Given records:
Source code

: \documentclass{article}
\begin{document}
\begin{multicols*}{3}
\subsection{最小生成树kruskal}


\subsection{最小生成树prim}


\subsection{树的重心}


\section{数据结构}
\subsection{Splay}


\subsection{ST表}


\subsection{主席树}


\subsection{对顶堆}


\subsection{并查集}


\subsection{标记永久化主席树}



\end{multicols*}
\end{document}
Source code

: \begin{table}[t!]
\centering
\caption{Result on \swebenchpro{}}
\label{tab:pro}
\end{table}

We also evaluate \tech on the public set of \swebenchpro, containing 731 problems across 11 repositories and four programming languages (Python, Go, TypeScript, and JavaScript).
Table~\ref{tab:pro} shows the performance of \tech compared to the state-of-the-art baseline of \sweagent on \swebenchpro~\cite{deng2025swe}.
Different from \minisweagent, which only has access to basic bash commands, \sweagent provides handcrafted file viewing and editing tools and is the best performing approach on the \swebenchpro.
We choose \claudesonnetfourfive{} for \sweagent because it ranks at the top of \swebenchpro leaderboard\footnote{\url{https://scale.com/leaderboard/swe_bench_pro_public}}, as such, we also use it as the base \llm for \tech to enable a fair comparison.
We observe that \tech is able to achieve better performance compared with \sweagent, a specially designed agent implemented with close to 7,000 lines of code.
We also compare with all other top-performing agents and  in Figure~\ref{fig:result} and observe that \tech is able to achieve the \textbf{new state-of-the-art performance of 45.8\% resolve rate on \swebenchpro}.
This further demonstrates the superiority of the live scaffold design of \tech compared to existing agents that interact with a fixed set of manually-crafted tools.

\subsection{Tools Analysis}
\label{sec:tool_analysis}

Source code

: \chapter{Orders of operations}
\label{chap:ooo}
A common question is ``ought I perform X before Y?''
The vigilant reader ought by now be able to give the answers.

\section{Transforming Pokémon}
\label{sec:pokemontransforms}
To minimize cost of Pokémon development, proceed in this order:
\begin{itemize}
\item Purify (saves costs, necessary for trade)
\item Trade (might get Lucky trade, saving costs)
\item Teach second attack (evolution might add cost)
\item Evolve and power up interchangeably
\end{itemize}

Instructions to follow: Can you give every line above again, exactly as written?

Worked solution:
Source code

: \documentclass{article}
\begin{document}
\begin{multicols*}{3}
\subsection{最小生成树kruskal}


\subsection{最小生成树prim}


\subsection{树的重心}


\section{数据结构}
\subsection{Splay}


\subsection{ST表}


\subsection{主席树}


\subsection{对顶堆}


\subsection{并查集}


\subsection{标记永久化主席树}



\end{multicols*}
\end{document}
Source code

: \begin{table}[t!]
\centering
\caption{Result on \swebenchpro{}}
\label{tab:pro}
\end{table}

We also evaluate \tech on the public set of \swebenchpro, containing 731 problems across 11 repositories and four programming languages (Python, Go, TypeScript, and JavaScript).
Table~\ref{tab:pro} shows the performance of \tech compared to the state-of-the-art baseline of \sweagent on \swebenchpro~\cite{deng2025swe}.
Different from \minisweagent, which only has access to basic bash commands, \sweagent provides handcrafted file viewing and editing tools and is the best performing approach on the \swebenchpro.
We choose \claudesonnetfourfive{} for \sweagent because it ranks at the top of \swebenchpro leaderboard\footnote{\url{https://scale.com/leaderboard/swe_bench_pro_public}}, as such, we also use it as the base \llm for \tech to enable a fair comparison.
We observe that \tech is able to achieve better performance compared with \sweagent, a specially designed agent implemented with close to 7,000 lines of code.
We also compare with all other top-performing agents and  in Figure~\ref{fig:result} and observe that \tech is able to achieve the \textbf{new state-of-the-art performance of 45.8\% resolve rate on \swebenchpro}.
This further demonstrates the superiority of the live scaffold design of \tech compared to existing agents that interact with a fixed set of manually-crafted tools.

\subsection{Tools Analysis}
\label{sec:tool_analysis}

Source code

: \chapter{Orders of operations}
\label{chap:ooo}
A common question is ``ought I perform X before Y?''
The vigilant reader ought by now be able to give the answers.

\section{Transforming Pokémon}
\label{sec:pokemontransforms}
To minimize cost of Pokémon development, proceed in this order:
\begin{itemize}
\item Purify (saves costs, necessary for trade)
\item Trade (might get Lucky trade, saving costs)
\item Teach second attack (evolution might add cost)
\item Evolve and power up interchangeably
\end{itemize}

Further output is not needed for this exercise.